> Task details:
A verbatim copy of the listing is the expected output.

┌────────

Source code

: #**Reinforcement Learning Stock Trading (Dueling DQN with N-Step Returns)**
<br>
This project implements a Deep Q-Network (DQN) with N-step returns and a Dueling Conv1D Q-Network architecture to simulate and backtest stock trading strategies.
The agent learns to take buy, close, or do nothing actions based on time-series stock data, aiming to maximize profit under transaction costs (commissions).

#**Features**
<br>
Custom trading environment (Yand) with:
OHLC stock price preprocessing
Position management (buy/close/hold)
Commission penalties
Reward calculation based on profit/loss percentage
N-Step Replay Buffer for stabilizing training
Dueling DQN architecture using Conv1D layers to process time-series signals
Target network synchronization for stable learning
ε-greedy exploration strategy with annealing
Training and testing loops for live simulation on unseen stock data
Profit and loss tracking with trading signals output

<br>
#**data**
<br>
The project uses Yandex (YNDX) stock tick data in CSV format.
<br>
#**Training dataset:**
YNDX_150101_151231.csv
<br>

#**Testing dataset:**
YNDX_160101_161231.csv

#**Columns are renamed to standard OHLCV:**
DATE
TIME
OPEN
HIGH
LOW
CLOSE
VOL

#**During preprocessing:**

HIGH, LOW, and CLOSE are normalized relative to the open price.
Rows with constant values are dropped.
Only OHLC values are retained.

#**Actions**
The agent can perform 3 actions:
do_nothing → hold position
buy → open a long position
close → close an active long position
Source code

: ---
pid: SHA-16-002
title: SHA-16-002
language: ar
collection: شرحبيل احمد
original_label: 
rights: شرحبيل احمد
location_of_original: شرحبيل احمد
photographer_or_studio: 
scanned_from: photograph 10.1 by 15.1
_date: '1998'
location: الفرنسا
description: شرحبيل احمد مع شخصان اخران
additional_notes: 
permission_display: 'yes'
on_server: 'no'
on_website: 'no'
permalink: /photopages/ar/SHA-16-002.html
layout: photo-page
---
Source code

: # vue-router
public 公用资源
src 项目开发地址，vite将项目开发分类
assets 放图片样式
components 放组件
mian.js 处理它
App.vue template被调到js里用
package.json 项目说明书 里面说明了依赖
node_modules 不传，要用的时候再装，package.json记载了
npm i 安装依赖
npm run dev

└────────

> Task response:
Source code

: #**Reinforcement Learning Stock Trading (Dueling DQN with N-Step Returns)**
<br>
This project implements a Deep Q-Network (DQN) with N-step returns and a Dueling Conv1D Q-Network architecture to simulate and backtest stock trading strategies.
The agent learns to take buy, close, or do nothing actions based on time-series stock data, aiming to maximize profit under transaction costs (commissions).

#**Features**
<br>
Custom trading environment (Yand) with:
OHLC stock price preprocessing
Position management (buy/close/hold)
Commission penalties
Reward calculation based on profit/loss percentage
N-Step Replay Buffer for stabilizing training
Dueling DQN architecture using Conv1D layers to process time-series signals
Target network synchronization for stable learning
ε-greedy exploration strategy with annealing
Training and testing loops for live simulation on unseen stock data
Profit and loss tracking with trading signals output

<br>
#**data**
<br>
The project uses Yandex (YNDX) stock tick data in CSV format.
<br>
#**Training dataset:**
YNDX_150101_151231.csv
<br>

#**Testing dataset:**
YNDX_160101_161231.csv

#**Columns are renamed to standard OHLCV:**
DATE
TIME
OPEN
HIGH
LOW
CLOSE
VOL

#**During preprocessing:**

HIGH, LOW, and CLOSE are normalized relative to the open price.
Rows with constant values are dropped.
Only OHLC values are retained.

#**Actions**
The agent can perform 3 actions:
do_nothing → hold position
buy → open a long position
close → close an active long position
Source code

: ---
pid: SHA-16-002
title: SHA-16-002
language: ar
collection: شرحبيل احمد
original_label: 
rights: شرحبيل احمد
location_of_original: شرحبيل احمد
photographer_or_studio: 
scanned_from: photograph 10.1 by 15.1
_date: '1998'
location: الفرنسا
description: شرحبيل احمد مع شخصان اخران
additional_notes: 
permission_display: 'yes'
on_server: 'no'
on_website: 'no'
permalink: /photopages/ar/SHA-16-002.html
layout: photo-page
---
Source code

: # vue-router
public 公用资源
src 项目开发地址，vite将项目开发分类
assets 放图片样式
components 放组件
mian.js 处理它
App.vue template被调到js里用
package.json 项目说明书 里面说明了依赖
node_modules 不传，要用的时候再装，package.json记载了
npm i 安装依赖
npm run dev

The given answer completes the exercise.